В казахском языке нет особых синтаксических фигур, неизвестных в русском. Практикуемые в художественных произведениях на казахском языке синтаксические фигуры, как по функциям, так и по внешней структуре, близки аналогичным фигурам русского языка. Следовательно, наиболее верный способ их передачи с казахского языка на русский и наоборот – это сохранение писателями-двуязычниками их искомой фигуральности и образно-смыслового значения.

Двуязычие на уровне синтаксиса проявляется в двух формах [38]:

1) В чистой форме, т.е. в текст вводятся словосочетания, предложения, сверхфразовые единицы второго языка с последующим переводом их во внетекстовой части произведения:

        а)– Правда не лежит под каждым седлом!.. – Слушай, что

        говорят старшие, и думай!

        – А как же купеческое слово? Правда превыше всего!

        «Малым жанымның садағасы жаным арымның

       садағасы!» – не унимался Муслим. (Х. Адибаев «Гибель Отрара»)

В сноске данного произведения дается объяснение: «Скот – жертва души, душа – жертва совести»

        б)– Ох, кайран батыр!.. – вырвался вздох у табунщика.

        – Если бы он знал, что останется жив, он бы не отпустил

        мальчика… (А. Алимжанов «Сувенир из Отрара»)

В сноске данного произведения также дается объяснение: «Ох, жаль незабвенного батыра!»

2) В текст могут быть введены элементы второго языка в составе минимальной распространенной и комбинированной синтаксической конструкции. Казахское предложение и словосочетание может оказаться употребленным в рамках одного диалога:

        – Входите, аксакал.

        –  Сынок, Аллах судья, да не оставит Он тебя за доброту твою…

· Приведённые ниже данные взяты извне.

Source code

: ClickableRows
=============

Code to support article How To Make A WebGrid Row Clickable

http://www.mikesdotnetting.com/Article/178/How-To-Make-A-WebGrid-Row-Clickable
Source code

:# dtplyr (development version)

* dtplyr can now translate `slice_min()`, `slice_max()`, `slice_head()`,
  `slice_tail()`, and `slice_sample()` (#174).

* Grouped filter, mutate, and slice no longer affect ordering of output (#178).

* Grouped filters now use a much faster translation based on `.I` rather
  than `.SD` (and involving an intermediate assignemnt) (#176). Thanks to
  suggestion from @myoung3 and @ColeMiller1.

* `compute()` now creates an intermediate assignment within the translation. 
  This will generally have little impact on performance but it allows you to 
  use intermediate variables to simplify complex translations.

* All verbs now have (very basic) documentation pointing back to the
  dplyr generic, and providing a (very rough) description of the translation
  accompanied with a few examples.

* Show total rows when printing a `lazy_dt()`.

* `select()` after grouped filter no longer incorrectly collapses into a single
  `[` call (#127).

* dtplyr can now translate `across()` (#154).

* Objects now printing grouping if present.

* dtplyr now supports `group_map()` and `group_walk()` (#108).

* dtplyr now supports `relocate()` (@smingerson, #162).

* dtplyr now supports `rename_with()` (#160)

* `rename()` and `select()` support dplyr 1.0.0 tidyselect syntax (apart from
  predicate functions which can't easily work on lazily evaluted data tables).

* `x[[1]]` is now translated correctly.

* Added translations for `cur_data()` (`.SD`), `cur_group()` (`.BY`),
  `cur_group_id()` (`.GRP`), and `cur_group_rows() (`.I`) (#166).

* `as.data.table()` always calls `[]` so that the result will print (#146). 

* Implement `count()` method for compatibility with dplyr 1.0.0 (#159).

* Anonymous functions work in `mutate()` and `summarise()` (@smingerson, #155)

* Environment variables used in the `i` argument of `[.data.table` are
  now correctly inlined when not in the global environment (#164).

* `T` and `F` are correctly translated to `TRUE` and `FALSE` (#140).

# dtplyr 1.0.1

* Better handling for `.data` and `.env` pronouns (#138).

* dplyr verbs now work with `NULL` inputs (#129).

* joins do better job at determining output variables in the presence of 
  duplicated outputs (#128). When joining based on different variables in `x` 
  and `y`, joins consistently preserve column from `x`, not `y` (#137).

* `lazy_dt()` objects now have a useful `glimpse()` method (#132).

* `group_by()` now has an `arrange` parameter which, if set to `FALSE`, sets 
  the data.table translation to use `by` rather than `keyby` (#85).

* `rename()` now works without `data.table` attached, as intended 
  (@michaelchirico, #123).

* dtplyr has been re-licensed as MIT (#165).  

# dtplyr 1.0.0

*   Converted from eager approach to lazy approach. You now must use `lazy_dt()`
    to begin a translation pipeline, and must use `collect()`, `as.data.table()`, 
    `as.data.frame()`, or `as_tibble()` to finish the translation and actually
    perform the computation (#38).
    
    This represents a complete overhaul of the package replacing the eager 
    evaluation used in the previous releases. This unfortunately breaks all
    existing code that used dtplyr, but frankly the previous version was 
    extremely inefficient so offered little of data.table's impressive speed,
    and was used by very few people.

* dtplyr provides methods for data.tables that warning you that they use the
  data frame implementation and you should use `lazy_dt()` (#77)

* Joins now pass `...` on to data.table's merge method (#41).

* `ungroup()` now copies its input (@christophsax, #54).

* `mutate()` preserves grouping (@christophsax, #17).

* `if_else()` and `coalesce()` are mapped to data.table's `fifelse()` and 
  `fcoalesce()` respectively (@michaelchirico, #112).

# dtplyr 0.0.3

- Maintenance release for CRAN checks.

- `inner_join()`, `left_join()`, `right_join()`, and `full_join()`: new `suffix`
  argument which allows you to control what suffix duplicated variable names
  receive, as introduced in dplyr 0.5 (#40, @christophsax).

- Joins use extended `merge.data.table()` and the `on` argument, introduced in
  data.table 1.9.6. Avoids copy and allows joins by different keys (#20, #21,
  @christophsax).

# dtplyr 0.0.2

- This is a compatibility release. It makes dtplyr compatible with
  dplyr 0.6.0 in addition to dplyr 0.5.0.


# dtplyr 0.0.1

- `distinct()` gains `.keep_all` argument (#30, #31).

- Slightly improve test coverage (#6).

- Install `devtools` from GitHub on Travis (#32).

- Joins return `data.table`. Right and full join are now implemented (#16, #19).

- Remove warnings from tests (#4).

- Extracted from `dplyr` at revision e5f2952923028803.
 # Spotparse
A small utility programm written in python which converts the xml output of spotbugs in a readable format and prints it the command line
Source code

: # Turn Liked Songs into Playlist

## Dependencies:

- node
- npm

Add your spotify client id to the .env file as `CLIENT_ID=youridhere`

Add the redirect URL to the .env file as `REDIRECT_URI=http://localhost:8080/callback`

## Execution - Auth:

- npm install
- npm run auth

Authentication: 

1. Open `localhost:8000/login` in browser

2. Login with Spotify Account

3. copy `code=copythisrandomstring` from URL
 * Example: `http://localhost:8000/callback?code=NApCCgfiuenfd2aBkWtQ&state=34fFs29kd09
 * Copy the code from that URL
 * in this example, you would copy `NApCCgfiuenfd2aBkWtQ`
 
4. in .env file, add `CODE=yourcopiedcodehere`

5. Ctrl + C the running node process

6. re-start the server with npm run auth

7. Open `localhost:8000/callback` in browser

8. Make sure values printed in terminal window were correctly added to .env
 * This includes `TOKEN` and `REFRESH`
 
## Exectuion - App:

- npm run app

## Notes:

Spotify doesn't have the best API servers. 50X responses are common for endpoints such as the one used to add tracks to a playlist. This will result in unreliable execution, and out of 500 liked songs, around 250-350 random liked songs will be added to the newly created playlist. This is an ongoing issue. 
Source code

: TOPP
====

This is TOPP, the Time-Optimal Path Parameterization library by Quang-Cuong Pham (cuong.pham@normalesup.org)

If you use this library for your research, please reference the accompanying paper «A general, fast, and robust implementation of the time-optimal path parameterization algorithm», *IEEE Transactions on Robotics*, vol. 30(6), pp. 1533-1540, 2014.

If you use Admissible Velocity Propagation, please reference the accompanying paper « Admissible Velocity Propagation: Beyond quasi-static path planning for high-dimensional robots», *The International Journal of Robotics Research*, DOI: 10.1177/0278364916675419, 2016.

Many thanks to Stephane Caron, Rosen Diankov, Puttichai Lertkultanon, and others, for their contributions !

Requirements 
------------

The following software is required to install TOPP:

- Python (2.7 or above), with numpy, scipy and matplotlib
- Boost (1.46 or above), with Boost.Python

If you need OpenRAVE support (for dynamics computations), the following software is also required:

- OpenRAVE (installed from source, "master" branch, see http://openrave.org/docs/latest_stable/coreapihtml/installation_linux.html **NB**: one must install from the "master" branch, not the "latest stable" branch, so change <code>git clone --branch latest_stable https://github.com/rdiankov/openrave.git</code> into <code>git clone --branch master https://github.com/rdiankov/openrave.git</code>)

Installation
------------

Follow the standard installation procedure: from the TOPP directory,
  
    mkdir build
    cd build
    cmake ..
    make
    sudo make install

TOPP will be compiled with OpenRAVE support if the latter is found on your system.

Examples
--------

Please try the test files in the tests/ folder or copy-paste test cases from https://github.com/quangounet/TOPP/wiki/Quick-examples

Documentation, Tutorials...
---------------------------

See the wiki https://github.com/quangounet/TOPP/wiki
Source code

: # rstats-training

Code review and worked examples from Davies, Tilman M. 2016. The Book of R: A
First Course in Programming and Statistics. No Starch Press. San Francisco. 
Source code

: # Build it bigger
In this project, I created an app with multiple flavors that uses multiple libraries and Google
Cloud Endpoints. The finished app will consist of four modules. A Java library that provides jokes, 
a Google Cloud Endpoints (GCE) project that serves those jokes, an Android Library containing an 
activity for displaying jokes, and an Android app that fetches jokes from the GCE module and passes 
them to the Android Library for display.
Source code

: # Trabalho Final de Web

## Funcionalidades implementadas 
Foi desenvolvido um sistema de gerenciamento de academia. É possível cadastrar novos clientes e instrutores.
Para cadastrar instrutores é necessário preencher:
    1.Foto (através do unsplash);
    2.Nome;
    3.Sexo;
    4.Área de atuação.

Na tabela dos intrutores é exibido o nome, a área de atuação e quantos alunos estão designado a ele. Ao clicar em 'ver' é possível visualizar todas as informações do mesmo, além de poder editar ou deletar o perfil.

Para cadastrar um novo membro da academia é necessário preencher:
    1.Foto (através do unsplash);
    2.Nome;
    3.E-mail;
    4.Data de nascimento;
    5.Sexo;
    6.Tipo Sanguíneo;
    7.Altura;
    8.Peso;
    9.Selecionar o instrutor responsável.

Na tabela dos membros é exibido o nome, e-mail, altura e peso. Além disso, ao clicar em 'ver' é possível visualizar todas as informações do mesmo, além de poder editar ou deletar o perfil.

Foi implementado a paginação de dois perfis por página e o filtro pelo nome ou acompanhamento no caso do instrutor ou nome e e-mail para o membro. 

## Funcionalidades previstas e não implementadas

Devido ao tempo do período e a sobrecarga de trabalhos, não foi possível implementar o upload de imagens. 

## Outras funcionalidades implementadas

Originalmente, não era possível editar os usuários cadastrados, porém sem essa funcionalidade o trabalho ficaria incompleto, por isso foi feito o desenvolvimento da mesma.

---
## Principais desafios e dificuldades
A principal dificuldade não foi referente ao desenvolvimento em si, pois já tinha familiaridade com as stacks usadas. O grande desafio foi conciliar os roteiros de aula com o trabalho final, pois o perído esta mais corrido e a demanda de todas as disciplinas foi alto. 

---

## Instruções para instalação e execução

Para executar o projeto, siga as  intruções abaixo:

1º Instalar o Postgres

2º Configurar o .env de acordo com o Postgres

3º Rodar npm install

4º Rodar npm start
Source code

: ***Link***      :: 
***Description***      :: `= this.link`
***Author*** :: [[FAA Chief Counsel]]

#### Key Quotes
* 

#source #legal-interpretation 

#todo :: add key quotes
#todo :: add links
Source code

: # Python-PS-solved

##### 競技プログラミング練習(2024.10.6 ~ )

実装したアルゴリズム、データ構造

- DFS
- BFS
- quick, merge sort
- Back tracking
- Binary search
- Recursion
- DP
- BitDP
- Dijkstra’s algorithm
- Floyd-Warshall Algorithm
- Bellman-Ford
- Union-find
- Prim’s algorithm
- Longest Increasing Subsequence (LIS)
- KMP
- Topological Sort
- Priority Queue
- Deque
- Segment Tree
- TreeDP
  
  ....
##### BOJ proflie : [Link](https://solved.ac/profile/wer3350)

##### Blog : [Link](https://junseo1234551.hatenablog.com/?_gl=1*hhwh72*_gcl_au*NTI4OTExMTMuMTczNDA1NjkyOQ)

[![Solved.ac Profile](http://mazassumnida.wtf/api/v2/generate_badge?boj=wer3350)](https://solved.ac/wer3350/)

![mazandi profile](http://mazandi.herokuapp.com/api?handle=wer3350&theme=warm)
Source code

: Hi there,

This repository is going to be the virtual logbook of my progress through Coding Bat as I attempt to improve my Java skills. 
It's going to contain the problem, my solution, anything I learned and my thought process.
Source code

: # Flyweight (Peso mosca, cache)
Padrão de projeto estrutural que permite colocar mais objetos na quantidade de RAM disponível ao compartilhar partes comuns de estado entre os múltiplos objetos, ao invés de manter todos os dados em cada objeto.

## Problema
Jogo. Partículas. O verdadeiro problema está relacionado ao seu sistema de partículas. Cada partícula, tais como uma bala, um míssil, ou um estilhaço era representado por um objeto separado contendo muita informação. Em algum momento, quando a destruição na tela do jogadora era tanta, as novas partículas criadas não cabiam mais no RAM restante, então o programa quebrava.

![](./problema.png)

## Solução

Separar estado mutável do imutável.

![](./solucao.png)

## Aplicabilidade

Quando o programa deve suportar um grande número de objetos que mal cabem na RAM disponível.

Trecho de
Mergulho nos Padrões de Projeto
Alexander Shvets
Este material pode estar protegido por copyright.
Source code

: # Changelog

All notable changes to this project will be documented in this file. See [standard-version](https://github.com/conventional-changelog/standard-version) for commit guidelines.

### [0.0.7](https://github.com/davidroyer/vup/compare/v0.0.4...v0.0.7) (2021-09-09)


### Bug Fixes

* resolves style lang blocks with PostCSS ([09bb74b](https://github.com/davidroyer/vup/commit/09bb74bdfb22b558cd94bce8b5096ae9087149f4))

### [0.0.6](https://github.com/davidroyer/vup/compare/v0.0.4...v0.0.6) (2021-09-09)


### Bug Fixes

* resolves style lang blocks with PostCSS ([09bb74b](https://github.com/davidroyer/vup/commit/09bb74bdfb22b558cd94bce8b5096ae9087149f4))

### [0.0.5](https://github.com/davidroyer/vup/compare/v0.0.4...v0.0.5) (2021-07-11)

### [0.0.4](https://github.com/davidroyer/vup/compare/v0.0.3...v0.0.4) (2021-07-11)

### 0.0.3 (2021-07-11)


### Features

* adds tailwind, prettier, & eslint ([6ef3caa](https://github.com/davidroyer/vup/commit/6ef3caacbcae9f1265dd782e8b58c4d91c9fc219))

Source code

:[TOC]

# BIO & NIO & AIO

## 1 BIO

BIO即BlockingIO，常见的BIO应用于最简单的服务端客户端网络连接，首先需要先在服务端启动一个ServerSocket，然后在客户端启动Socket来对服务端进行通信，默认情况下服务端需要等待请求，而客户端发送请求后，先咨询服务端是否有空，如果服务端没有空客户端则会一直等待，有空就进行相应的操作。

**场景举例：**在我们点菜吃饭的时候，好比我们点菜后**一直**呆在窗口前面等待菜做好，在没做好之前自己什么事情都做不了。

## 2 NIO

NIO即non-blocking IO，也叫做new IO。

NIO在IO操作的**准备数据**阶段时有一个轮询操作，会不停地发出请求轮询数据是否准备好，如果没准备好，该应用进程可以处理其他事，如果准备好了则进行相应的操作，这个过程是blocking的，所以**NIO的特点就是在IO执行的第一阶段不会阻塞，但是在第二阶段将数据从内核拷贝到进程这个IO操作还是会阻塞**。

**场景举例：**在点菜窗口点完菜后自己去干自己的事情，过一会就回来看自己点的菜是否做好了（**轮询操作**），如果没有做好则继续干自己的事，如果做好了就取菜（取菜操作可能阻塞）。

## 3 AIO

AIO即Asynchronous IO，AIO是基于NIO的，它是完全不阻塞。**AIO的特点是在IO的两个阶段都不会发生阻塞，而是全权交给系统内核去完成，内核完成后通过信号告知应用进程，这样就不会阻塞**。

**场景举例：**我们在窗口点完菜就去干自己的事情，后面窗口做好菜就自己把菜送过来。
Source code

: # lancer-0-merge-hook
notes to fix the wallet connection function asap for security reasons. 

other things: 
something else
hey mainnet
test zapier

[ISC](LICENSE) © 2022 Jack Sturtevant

        – Божеский ты человек, Хусаин… Өз жерінде қанғырған сорлымыз!

        – Все уладится. Главное – живы, а там, Бог даст…

        (Х.Адибаев «Гибель Отрара»)

В данном диалоге приведено обращение аксакал (старец) и восклицательное, безличное предложение Өз жерінде қанғырған сорлымыз! (Печальники мы на земле своей!).

Синтаксические конструкции, построения, образованные из элементов второго языка или комбинированные (на материале двух языков) в тексте выполняют функции сообщения, иногда и номинации [39]:

          В двуязычном художественном тексте в подстрочном пояснении в целях детального уточнения и разносторонней характеристики объекта, используется и приложение.

        – К какой эпохе вы относите ваше открытие, чья это цивилизация? – 

        напомнил о себе журналист.

        – Наша!.. Здесь тысячелетиями жили казахи… Вы слышали, как зовут

        того старика, что улетел сейчас?…Его зовут Карасункар –

        Черный сокол. Черные соколы подобны орлам. Они хранят тайну

        своих гнезд. (А.Алимжанов «Сувенир из Отрара»)

В двуязычном тексте часто встречается и такая синтаксическая конструкция: один из компонентов простого или сложного предложения на втором языке в подстрочном пояснении сопровождается вставной конструкцией на первом языке, которая увеличивает содержательно-информационный объем предложения [40]:

        – А кто такой Калта-коже? – спросил я его однажды.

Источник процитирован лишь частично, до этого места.